Esse nível de estrutura social mostra-se fundamental para a compreensão mais interna do processo de integração psicossocial, de promoção do bem-estar, de desenvolvimento da identidade, de consolidação dos processos de mudança e conseqüentemente também auxilia a compreender os processos psicossociais de desintegração de mal estar e de adoecer, de transtornos de identidade e perturbações nos processos adaptativos. Nesse contexto compreender a rede social

mostra-se fundamental para a realização de um trabalho clínico no campo da saúde mental, que mantenha uma óptica ecossistêmica responsável (SLUZKI, 1997).

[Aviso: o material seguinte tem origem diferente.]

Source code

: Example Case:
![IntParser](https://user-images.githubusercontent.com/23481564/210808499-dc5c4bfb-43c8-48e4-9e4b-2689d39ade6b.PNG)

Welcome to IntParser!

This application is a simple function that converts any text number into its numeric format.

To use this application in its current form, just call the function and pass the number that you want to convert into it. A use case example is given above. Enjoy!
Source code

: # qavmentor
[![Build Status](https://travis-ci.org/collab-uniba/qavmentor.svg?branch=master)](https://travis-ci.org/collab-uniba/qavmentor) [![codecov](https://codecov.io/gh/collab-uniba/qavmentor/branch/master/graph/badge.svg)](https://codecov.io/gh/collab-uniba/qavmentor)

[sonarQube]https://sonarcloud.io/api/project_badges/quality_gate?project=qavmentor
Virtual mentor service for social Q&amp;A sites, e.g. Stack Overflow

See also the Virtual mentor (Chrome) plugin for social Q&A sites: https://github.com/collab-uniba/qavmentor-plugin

Para Oliveira Silva (2007) uma grande dificuldade da clínica psicossocial, realizada por alguns grupos, é a separação realizada entre o social e o psíquico. Para suprir tais dificuldades o autor salienta a proposta da “Intensificação de Cuidados” como forma de trabalhar simultaneamente esses dois elementos numa clínica mais atuante e intensiva. Ressalta ainda que a estruturação psíquica e a pertencimento social são elementos que precisam ser trabalhados de forma integral. A intensificação de cuidados, voltada principalmente para pessoas com histórico de reinternações em hospitais fechados, trabalha a partir das singularidades daqueles que necessitam de cuidados, considerando o contexto social e cultural no qual eles estão inseridos. A ação de diagnosticar é realizada mediante a tentativa de compreender o universo complexo de cada pessoa com suas peculiaridades psíquicas e sociais. Outro foco dessa perspectiva se refere aos investimentos em dispositivos de reinserção social para usuários e familiares acreditando nos benefícios dos vínculos estabelecidos entre eles. A psicose, nessa perspectiva, antes de ser interpretada como doença é vista como um elemento social (OLIVEIRA SILVA, 2007).

A discussão sobre a clínica psicossocial é deveras mais complexa do que o explicitado até aqui. Muitas críticas existem em torno do fato dos CAPS estarem se tornando a referência da Reforma Psiquiátrica. Desinstitucionalizar, como nos afirma Rotelli et. al. (2001), não pode ser compreendido como a simples retirada dos hospitais psiquiátricos e a criação de novos espaços de exclusão. Contudo, acreditamos que dentro dos propósitos de nosso texto as explicitações desenvolvidas são suficientes para embasar nossas discussões. O capítulo a seguir buscará compreender o trabalho em saúde sob outras dimensões.